Justin Kaplan
Assignment 9
library(readr)
library(ggplot2)
library(dplyr)
library(vcd)
library(plotly)
hr <- read_csv('https://raw.githubusercontent.com/aiplanethub/Datasets/refs/heads/master/HR_comma_sep.csv')
Chi-Test Number 1
# Establish the proportion
One <- hr %>%
group_by(salary) %>%
summarise(
Stayed = sum(left == 0) / n(),
Gone = sum(left == 1) / n()
)
print(One)
## # A tibble: 3 × 3
## salary Stayed Gone
## <chr> <dbl> <dbl>
## 1 high 0.934 0.0663
## 2 low 0.703 0.297
## 3 medium 0.796 0.204
# Perform chi-square test
Chisq1 <- chisq.test(One$salary,One$Gone)

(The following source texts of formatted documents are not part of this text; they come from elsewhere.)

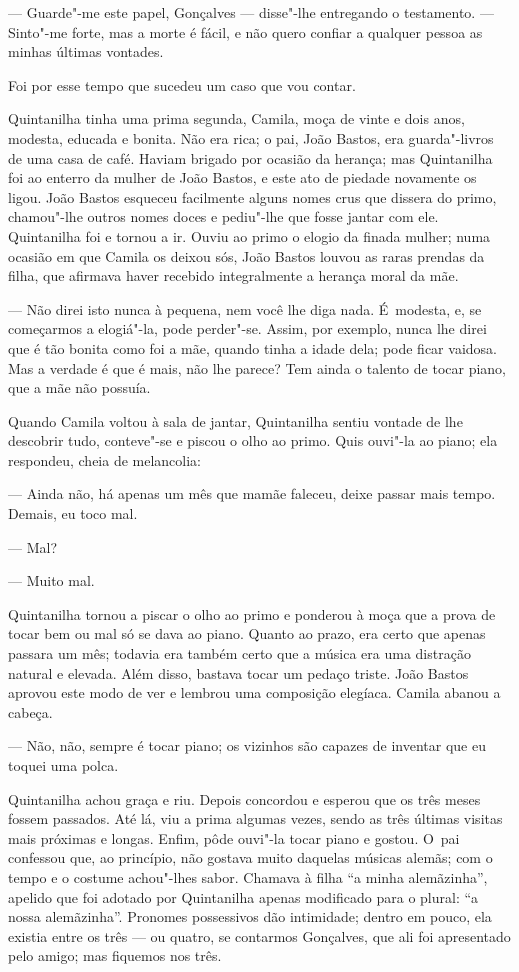 \begin{linenumbers}
--- Guarde"-me este papel, Gonçalves --- disse"-lhe entregando o testamento.
--- Sinto"-me forte, mas a morte é fácil, e não quero confiar a qualquer
pessoa as minhas últimas vontades.

Foi por esse tempo que sucedeu um caso que vou contar.

Quintanilha tinha uma prima segunda, Camila, moça de vinte e dois anos,
modesta, educada e bonita. Não era rica; o pai, João Bastos, era
guarda"-livros de uma casa de café. Haviam brigado por ocasião da
herança; mas Quintanilha foi ao enterro da mulher de João Bastos, e este
ato de piedade novamente os ligou. João Bastos esqueceu facilmente
alguns nomes crus que dissera do primo, chamou"-lhe outros nomes doces e
pediu"-lhe que fosse jantar com ele. Quintanilha foi e tornou a ir. Ouviu
ao primo o elogio da finada mulher; numa ocasião em que Camila os deixou
sós, João Bastos louvou as raras prendas da filha, que afirmava haver
recebido integralmente a herança moral da mãe.

--- Não direi isto nunca à pequena, nem você lhe diga nada. É~modesta, e,
se começarmos a elogiá"-la, pode perder"-se. Assim, por exemplo, nunca lhe
direi que é tão bonita como foi a mãe, quando tinha a idade dela; pode
ficar vaidosa. Mas a verdade é que é mais, não lhe parece? Tem ainda o
talento de tocar piano, que a mãe não possuía.

Quando Camila voltou à sala de jantar, Quintanilha sentiu vontade de lhe
descobrir tudo, conteve"-se e piscou o olho ao primo. Quis ouvi"-la ao
piano; ela respondeu, cheia de melancolia:

--- Ainda não, há apenas um mês que mamãe faleceu, deixe passar mais
tempo. Demais, eu toco mal.

--- Mal?

--- Muito mal.

Quintanilha tornou a piscar o olho ao primo e ponderou à moça que a
prova de tocar bem ou mal só se dava ao piano. Quanto ao prazo, era
certo que apenas passara um mês; todavia era também certo que a música
era uma distração natural e elevada. Além disso, bastava tocar um pedaço
triste. João Bastos aprovou este modo de ver e lembrou uma composição
elegíaca. Camila abanou a cabeça.

--- Não, não, sempre é tocar piano; os vizinhos são capazes de inventar
que eu toquei uma polca.

Quintanilha achou graça e riu. Depois concordou e esperou que os três
meses fossem passados. Até lá, viu a prima algumas vezes, sendo as três
últimas visitas mais próximas e longas. Enfim, pôde ouvi"-la tocar piano
e gostou. O~pai confessou que, ao princípio, não gostava muito daquelas
músicas alemãs; com o tempo e o costume achou"-lhes sabor. Chamava à
filha ``a minha alemãzinha'', apelido que foi adotado por Quintanilha
apenas modificado para o plural: ``a nossa alemãzinha''. Pronomes
possessivos dão intimidade; dentro em pouco, ela existia entre os três
--- ou quatro, se contarmos Gonçalves, que ali foi apresentado pelo
amigo; mas fiquemos nos três.


\end{linenumbers}
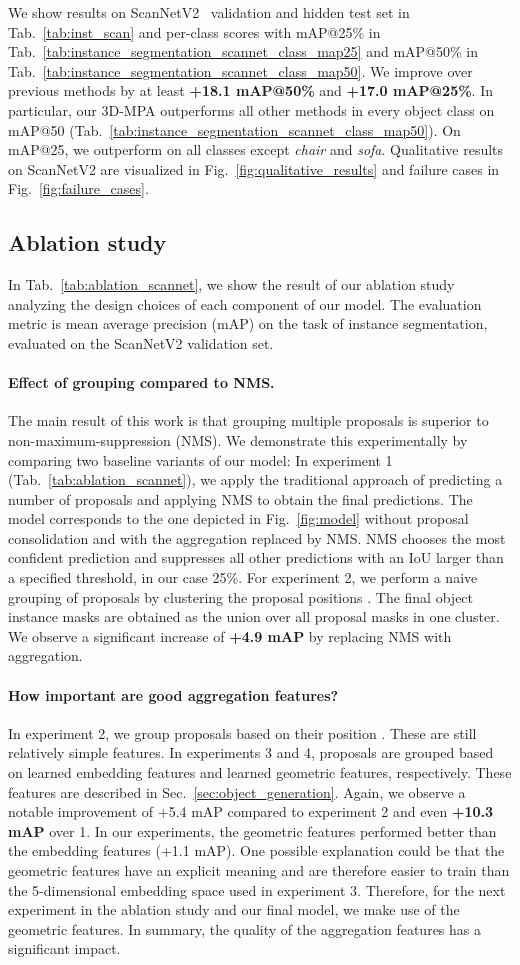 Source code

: \documentclass[10pt,twocolumn,letterpaper]{article}
\newcommand{\refsec}[1]{Sec.~\ref{sec:#1}}
\newcommand{\reffig}[1]{Fig.~\ref{fig:#1}}
\newcommand{\reftab}[1]{Tab.~\ref{tab:#1}}
\newcommand{\circlenum}[1]{{\textcircled{\footnotesize{#1}}}}
\newcommand{\parag}[1]{\vspace{0px}\paragraph{#1}\hspace{-9pt}}
\newcommand{\name}{3D-MPA}
\begin{document}
\newpage
We show results on ScanNetV2~\cite{Dai17CVPR} validation and hidden test set in \reftab{inst_scan} and per-class scores with mAP@25\% in \reftab{instance_segmentation_scannet_class_map25} and mAP@50\% in \reftab{instance_segmentation_scannet_class_map50}.
We improve over previous methods by at least \textbf{+18.1 mAP@50\%} and \textbf{+17.0 mAP@25\%}.
In particular, our \name{} outperforms all other methods in every object class on mAP@50 (\reftab{instance_segmentation_scannet_class_map50}). On mAP@25,  we outperform on all classes except \emph{chair} and \emph{sofa}.
Qualitative results on ScanNetV2 are visualized in \reffig{qualitative_results} and failure cases in \reffig{failure_cases}.

\subsection{Ablation study}
\label{sec:ablation}
In \reftab{ablation_scannet}, we show the result of our ablation study analyzing the design choices of each component of our model.
The evaluation metric is mean average precision (mAP) on the task of instance segmentation, evaluated on the ScanNetV2 validation set.

\parag{Effect of grouping compared to NMS.}
The main result of this work is that grouping multiple proposals is superior to non-maximum-suppression (NMS).
We demonstrate this experimentally by comparing two baseline variants of our model:
In experiment \circlenum{1} (\reftab{ablation_scannet}), we apply the traditional approach of predicting a number of proposals and applying NMS to obtain the final predictions. The model corresponds to the one depicted in \reffig{model} without proposal consolidation and with the aggregation replaced by NMS.
NMS chooses the most confident prediction and suppresses all other predictions with an IoU larger than a specified threshold, in our case 25\%. 
For experiment \circlenum{2}, we perform a naive grouping of proposals by clustering the proposal positions .
The final object instance masks are obtained as the union over all proposal masks in one cluster.
We observe a significant increase of \textbf{+4.9 mAP} by replacing NMS with aggregation.

\parag{How important are good aggregation features?} In experiment \circlenum{2}, we group proposals based on their position . These are still relatively simple features. In experiments \circlenum{3} and \circlenum{4}, proposals are grouped based on learned embedding features and learned geometric features, respectively. These features are described in \refsec{object_generation}. Again, we observe a notable improvement of +5.4 mAP compared to experiment \circlenum{2} and even \textbf{+10.3 mAP} over \circlenum{1}.
In our experiments, the geometric features performed better than the embedding features (+1.1 mAP).
One possible explanation could be that the geometric features have an explicit meaning and are therefore easier to train than the 5-dimensional embedding space used in experiment \circlenum{3}.
Therefore, for the next experiment in the ablation study and our final model, we make use of the geometric features.
In summary, the quality of the aggregation features has a significant impact.
\end{document}
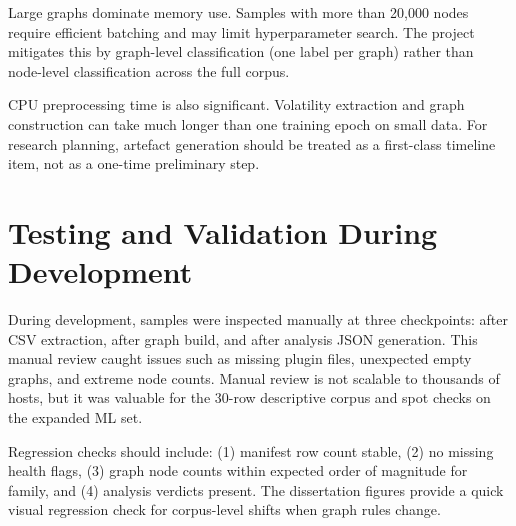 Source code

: Large graphs dominate memory use. Samples with more than 20,000 nodes require efficient batching and may limit hyperparameter search. The project mitigates this by graph-level classification (one label per graph) rather than node-level classification across the full corpus.

CPU preprocessing time is also significant. Volatility extraction and graph construction can take much longer than one training epoch on small data. For research planning, artefact generation should be treated as a first-class timeline item, not as a one-time preliminary step.

\section{Testing and Validation During Development}

During development, samples were inspected manually at three checkpoints: after CSV extraction, after graph build, and after analysis JSON generation. This manual review caught issues such as missing plugin files, unexpected empty graphs, and extreme node counts. Manual review is not scalable to thousands of hosts, but it was valuable for the 30-row descriptive corpus and spot checks on the expanded ML set.

Regression checks should include: (1) manifest row count stable, (2) no missing health flags, (3) graph node counts within expected order of magnitude for family, and (4) analysis verdicts present. The dissertation figures provide a quick visual regression check for corpus-level shifts when graph rules change.
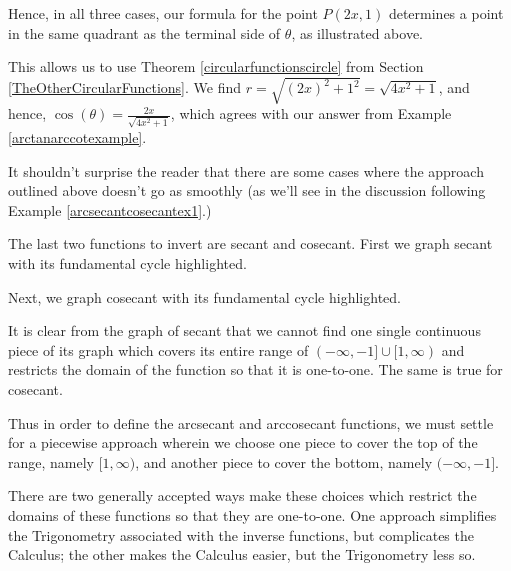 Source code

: \documentclass{ximera}
\begin{document}
 

Hence, in all three cases, our formula for the point $P(2x,1)$ determines a point in the same quadrant as the terminal side of $\theta$, as illustrated above.  

 

This allows us to use Theorem \ref{circularfunctionscircle} from Section \ref{TheOtherCircularFunctions}.  We find $r = \sqrt{(2x)^2+1^2} = \sqrt{4x^2+1}$, and hence,  $\cos(\theta) = \frac{2x}{\sqrt{4x^2+1}}$, which agrees with our answer from Example  \ref{arctanarccotexample}.

 

It shouldn't surprise the reader that there are some cases where the approach outlined above doesn't go as smoothly (as we'll see in the discussion following Example \ref{arcsecantcosecantex1}.)


 

The last two functions to invert are secant and cosecant.  First we graph secant with its fundamental cycle highlighted.

\begin{center}
\end{center}

Next, we graph cosecant with its fundamental cycle highlighted.

\begin{center}
\end{center}


It is clear from the graph of secant that we cannot find one single continuous piece of its graph which covers its entire range of $(-\infty, -1] \cup [1, \infty)$ and restricts the domain of the function so that it is one-to-one.  The same is true for cosecant.  

 

Thus in order to define the arcsecant and arccosecant functions, we must settle for a piecewise approach wherein we choose one piece to cover the top of the range, namely  $[1, \infty)$, and another piece to cover the bottom, namely $(-\infty, -1]$.  

 

There are two generally accepted ways make these choices which restrict the domains of these functions so that they are one-to-one.  One approach simplifies the Trigonometry associated with the inverse functions, but complicates the Calculus;  the other makes the Calculus easier, but the Trigonometry less so. 
\end{document}
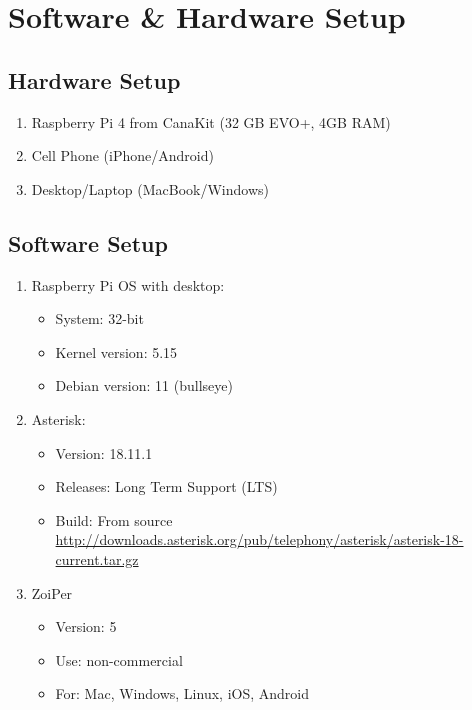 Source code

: \section{Software \& Hardware Setup}	\label{sec:setup}
	\subsection{Hardware Setup}	\label{subsec:hardware}
		\begin{enumerate}
			\item Raspberry Pi 4 from CanaKit (32 GB EVO+, 4GB RAM)
			\item Cell Phone (iPhone/Android)
			\item Desktop/Laptop (MacBook/Windows)
		\end{enumerate}
	\subsection{Software Setup}	\label{subsec:software}
		\begin{enumerate}
			\item Raspberry Pi OS with desktop: 
				\begin{itemize}
					\item System: 32-bit
					\item Kernel version: 5.15
					\item  Debian version: 11 (bullseye)
				\end{itemize}
			\item Asterisk:
				\begin{itemize}
					\item Version: 18.11.1
					\item Releases: Long Term Support (LTS)
					\item Build: From source \url{http://downloads.asterisk.org/pub/telephony/asterisk/asterisk-18-current.tar.gz}
				\end{itemize}
			\item ZoiPer
				\begin{itemize}
					\item Version: 5
					\item Use: non-commercial 
					\item For: Mac, Windows, Linux, iOS, Android
				\end{itemize}
		\end{enumerate}
	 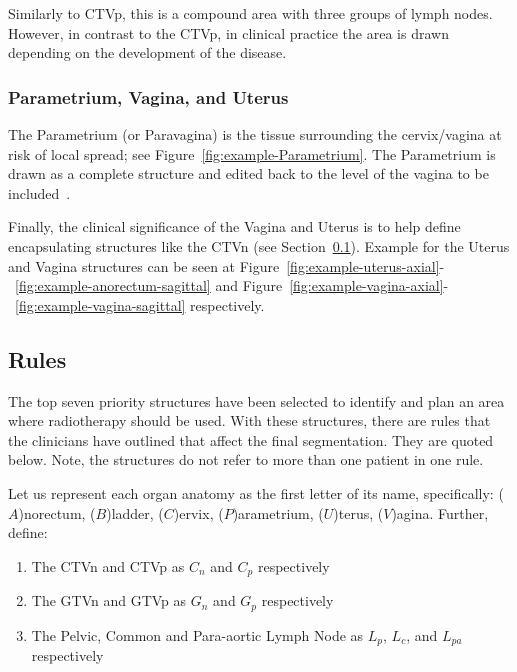 \documentclass[12pt,twoside]{report}
\begin{document}
Similarly to CTVp, this is a compound area with three groups of lymph nodes. However, in contrast to the CTVp, in clinical practice the area is drawn depending on the development of the disease.

\subsubsection{Parametrium, Vagina, and Uterus}\label{sec:data-Parametrium}

The Parametrium (or Paravagina) is the tissue surrounding the cervix/vagina at risk of local spread; see Figure~\ref{fig:example-Parametrium}. The Parametrium is drawn as a complete structure and edited back to the level of the vagina to be included~\cite{AMLART-data}.

Finally, the clinical significance of the Vagina and Uterus is to help define encapsulating structures like the CTVn (see Section~\ref{sec:rules}). Example for the Uterus and Vagina structures can be seen at Figure~\ref{fig:example-uterus-axial}-~\ref{fig:example-anorectum-sagittal} and Figure~\ref{fig:example-vagina-axial}-~\ref{fig:example-vagina-sagittal} respectively.

\subsection{Rules}\label{sec:rules}

The top seven priority structures have been selected to identify and plan an area where radiotherapy should be used. With these structures, there are rules that the clinicians have outlined that affect the final segmentation. They are quoted below. Note, the structures do not refer to more than one patient in one rule.

Let us represent each organ anatomy as the first letter of its name, specifically: ($A$)norectum, ($B$)ladder, ($C$)ervix, ($P$)arametrium, ($U$)terus, ($V$)agina. Further, define:

\begin{enumerate}
  \item The CTVn and CTVp as $C_n$ and $C_p$ respectively
  \item The GTVn and GTVp as $G_n$ and $G_p$ respectively
  \item The Pelvic, Common and Para-aortic Lymph Node as $L_p$, $L_c$, and $L_{pa}$ respectively
\end{enumerate}
\end{document}

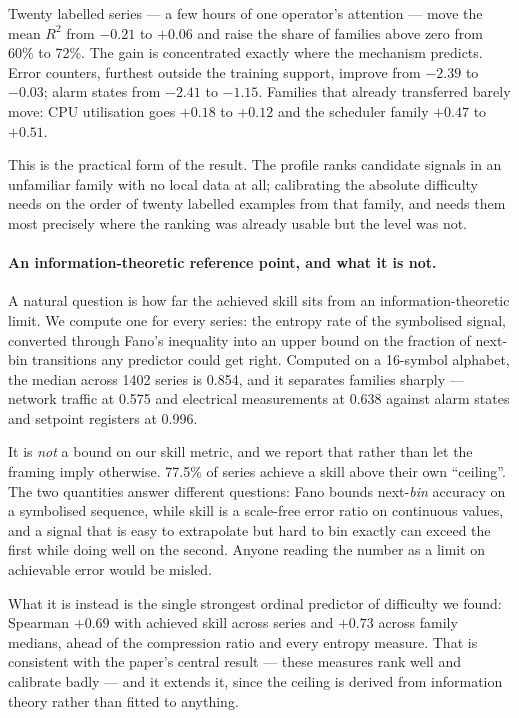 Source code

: \documentclass[11pt,a4paper]{article}
\newcommand{\num}[1]{#1}
\begin{document}
Twenty labelled series --- a few hours of one operator's attention --- move the
mean \(R^2\) from \(-0.21\) to \(+0.06\) and raise the share of families
above zero from \num{60}\% to \num{72}\%. The gain is concentrated exactly
where the mechanism predicts. Error counters, furthest outside the training
support, improve from \(-2.39\) to \(-0.03\); alarm states from \(-2.41\) to
\(-1.15\). Families that already transferred barely move: CPU utilisation goes
\(+0.18\) to \(+0.12\) and the scheduler family \(+0.47\) to \(+0.51\).

This is the practical form of the result. The profile ranks candidate signals in
an unfamiliar family with no local data at all; calibrating the absolute
difficulty needs on the order of twenty labelled examples from that family, and
needs them most precisely where the ranking was already usable but the level was
not.

\paragraph{An information-theoretic reference point, and what it is not.} A
natural question is how far the achieved skill sits from an information-theoretic
limit. We compute one for every series: the entropy rate of the symbolised
signal, converted through Fano's inequality into an upper bound on the fraction
of next-bin transitions any predictor could get right. Computed on a 16-symbol alphabet, the median across
\num{1402} series is \num{0.854}, and it separates families sharply --- network
traffic at \num{0.575} and electrical measurements at \num{0.638} against alarm
states and setpoint registers at \num{0.996}.

It is \emph{not} a bound on our skill metric, and we report that rather than
let the framing imply otherwise. \num{77.5}\% of series achieve a skill above
their own ``ceiling''. The two quantities answer different questions: Fano
bounds next-\emph{bin} accuracy on a symbolised sequence, while skill is a
scale-free error ratio on continuous values, and a signal that is easy to
extrapolate but hard to bin exactly can exceed the first while doing well on the
second. Anyone reading the number as a limit on achievable error would be
misled.

What it is instead is the single strongest ordinal predictor of difficulty we
found: Spearman \(+0.69\) with achieved skill across series and \(+0.73\)
across family medians, ahead of the compression ratio and every entropy measure.
That is consistent with the paper's central result --- these measures rank well
and calibrate badly --- and it extends it, since the ceiling is derived from
information theory rather than fitted to anything.
\end{document}
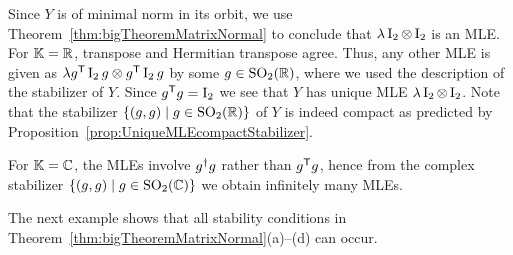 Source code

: \begin{example}
	Since $Y$ is of minimal norm in its orbit, we use Theorem~\ref{thm:bigTheoremMatrixNormal} to conclude that $\lambda \operatorname{I}_2 \otimes \operatorname{I}_2$ is an MLE. 
	For $\mathbb K = \mathbb R$, transpose and Hermitian transpose agree. Thus, any other MLE is given as $\lambda g^{\mathsf{T}} \operatorname{I}_2 g \otimes g^{\mathsf{T}} \operatorname{I}_2 g$ by some $g \in \operatorname{SO}_2(\mathbb R)$, where we used the description of the stabilizer of $Y$. Since $g^{\mathsf{T}} g = \operatorname{I}_2$ we see that $Y$ has unique MLE $\lambda \operatorname{I}_2 \otimes \operatorname{I}_2$. Note that the stabilizer $\lbrace (g,g) \mid g \in \operatorname{SO}_2(\mathbb R) \rbrace$ of $Y$ is indeed compact as predicted by Proposition~\ref{prop:UniqueMLEcompactStabilizer}.
	
	For $\mathbb K = \mathbb C$, the MLEs involve $g^{\dagger} g$ rather than $g^{\mathsf{T}} g$, hence from the complex stabilizer $\lbrace (g,g) \mid g \in \operatorname{SO}_2(\mathbb C) \rbrace$ we obtain infinitely many MLEs.
	\hfill\exSymbol
\end{example}

The next example shows that all stability conditions in Theorem~\ref{thm:bigTheoremMatrixNormal}(a)--(d) can occur.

## Warning in chisq.test(One$salary, One$Gone): Chi-squared approximation may be
## incorrect
print(Chisq1)
##
## Pearson's Chi-squared test
##
## data: One$salary and One$Gone
## X-squared = 6, df = 4, p-value = 0.1991
P-Value Interpretation: A p-value of 0.19 means that there is a
small probability that these results are random and are not completely
relevant.
Ch-square test interpretation:
Non-Technical Interpretation: The higher that an employees salary
is, the less likely they are to leave a company
plot_ly(One) %>%
add_bars(x = ~salary, y = ~Gone, name = "Gone",
marker = list(color = "yellow")) %>%
add_bars(x = ~salary, y = ~Stayed, name = "Stayed",
marker = list(color = "purple")) %>%
layout(
barmode = "stack",
xaxis = list(title = "Salary Level"),
yaxis = list(title = "Proportion", tickformat = ",.0%"),
title = "Employee Attrition by Salary Level"
)
Chi-Test Number 2
Two <- hr %>%
group_by(Department) %>%
summarise(
Stayed = sum(left == 0) / n(),
Gone = sum(left == 1) / n()
)
print(Two)
## # A tibble: 10 × 3
## Department Stayed Gone
## <chr> <dbl> <dbl>
## 1 IT 0.778 0.222
## 2 RandD 0.846 0.154
## 3 accounting 0.734 0.266
## 4 hr 0.709 0.291
## 5 management 0.856 0.144
## 6 marketing 0.763 0.237
## 7 product_mng 0.780 0.220
## 8 sales 0.755 0.245
## 9 support 0.751 0.249
## 10 technical 0.744 0.256
Chisq2 <- chisq.test(Two$Department,Two$Gone)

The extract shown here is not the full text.